2. Secrecy indeed greases the wheels of compromise. The vast majority of civil suits settle before a verdict, typically before there’s even a trial. Forcing corporate defendants (or, for that matter, individual defendants) to litigate entirely in public would reduce incentives to settle cases and potentially could clog the courts. So argues Victor Schwartz, a prominent Washington-based business attorney with the law firm Shook, Hardy & Bacon.
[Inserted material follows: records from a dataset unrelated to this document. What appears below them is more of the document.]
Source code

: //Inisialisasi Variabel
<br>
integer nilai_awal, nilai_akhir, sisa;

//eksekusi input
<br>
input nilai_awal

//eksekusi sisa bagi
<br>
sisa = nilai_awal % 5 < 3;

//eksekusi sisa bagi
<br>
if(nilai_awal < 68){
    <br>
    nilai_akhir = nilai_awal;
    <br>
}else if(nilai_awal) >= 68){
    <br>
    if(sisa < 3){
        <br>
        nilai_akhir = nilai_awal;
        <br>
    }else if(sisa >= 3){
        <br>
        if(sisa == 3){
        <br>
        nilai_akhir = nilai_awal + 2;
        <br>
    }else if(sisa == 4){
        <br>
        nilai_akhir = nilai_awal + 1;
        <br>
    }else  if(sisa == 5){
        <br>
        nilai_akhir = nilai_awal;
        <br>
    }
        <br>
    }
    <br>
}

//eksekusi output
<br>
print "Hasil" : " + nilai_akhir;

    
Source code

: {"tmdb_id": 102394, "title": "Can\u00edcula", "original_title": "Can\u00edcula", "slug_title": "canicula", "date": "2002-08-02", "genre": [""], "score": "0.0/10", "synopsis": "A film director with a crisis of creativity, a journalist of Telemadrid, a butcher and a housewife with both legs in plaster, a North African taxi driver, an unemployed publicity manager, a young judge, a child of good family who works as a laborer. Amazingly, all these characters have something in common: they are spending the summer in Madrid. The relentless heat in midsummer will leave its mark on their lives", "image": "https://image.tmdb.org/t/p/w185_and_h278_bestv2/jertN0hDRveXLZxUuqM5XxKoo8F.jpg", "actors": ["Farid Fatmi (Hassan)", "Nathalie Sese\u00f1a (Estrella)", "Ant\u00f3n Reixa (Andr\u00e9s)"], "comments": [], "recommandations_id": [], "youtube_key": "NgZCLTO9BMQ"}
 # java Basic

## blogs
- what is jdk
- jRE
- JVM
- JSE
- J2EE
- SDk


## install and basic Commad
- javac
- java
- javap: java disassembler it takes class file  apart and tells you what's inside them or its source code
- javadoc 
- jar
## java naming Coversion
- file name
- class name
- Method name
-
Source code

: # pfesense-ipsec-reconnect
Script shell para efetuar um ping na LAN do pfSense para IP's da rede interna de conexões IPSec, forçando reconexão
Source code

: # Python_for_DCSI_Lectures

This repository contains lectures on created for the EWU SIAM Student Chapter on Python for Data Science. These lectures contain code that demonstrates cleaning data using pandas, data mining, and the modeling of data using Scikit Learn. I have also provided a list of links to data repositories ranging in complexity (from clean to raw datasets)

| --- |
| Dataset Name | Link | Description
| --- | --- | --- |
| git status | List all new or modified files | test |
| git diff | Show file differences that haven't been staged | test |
In an op-ed published in USA Today, Schwartz also points out that many personal injury lawyers “do not want the public to know information about their clients’ personal lives any more than defendants want to disclose the amount of money they paid plaintiffs.” All true, but it’s not the last word.

If plaintiffs want to retain anonymity, they should not use the public court system to seek compensation for their injuries. If defendants cannot get a lawsuit thrown out, as frivolous, at the motion-to-dismiss stage, they should not automatically get to cloak information sought in the pretrial “discovery” phase, at least not when it implicates the public welfare. The formula to Coke (KO)? Sure, that’s a trade secret worthy of protection, and the rest of us don’t need to know it. The memo explaining what’s wrong with the ignition switch that mysteriously shuts down a car at 60 miles an hour on a highway? No, that should come out.

3. The Sunshine Litigation Act moves in the right direction. The bill, introduced in May by Sens. Richard Blumenthal (D-Conn.) and Lindsey Graham (R-S.C.), would require federal judges to consider the public interest before granting requests to seal court records in cases involving health and safety. “GM’s recent legal maneuvering, reaching secret settlements, shows why this legislation is essential,” Blumenthal said in a written statement. “This legislation would have enabled people to be aware of the threats to safety posed by the faulty ignition switches and deaths could have been prevented.”

4. Don’t hold your breath for enactment. Similar legislation got through the Senate Judiciary Committee in 2011, with bipartisan support. In the face of stiff opposition from business interests–and some federal judges who didn’t want Congress telling them what to do–the bill failed to reach the Senate floor. Schwartz and other business advocates will return to the trenches to fight this year’s version. They have some good arguments, but ultimately not arguments that should prevail. Perhaps the GM debacle will cause more lawmakers of both parties to reconsider the courts’ penchant for secrecy.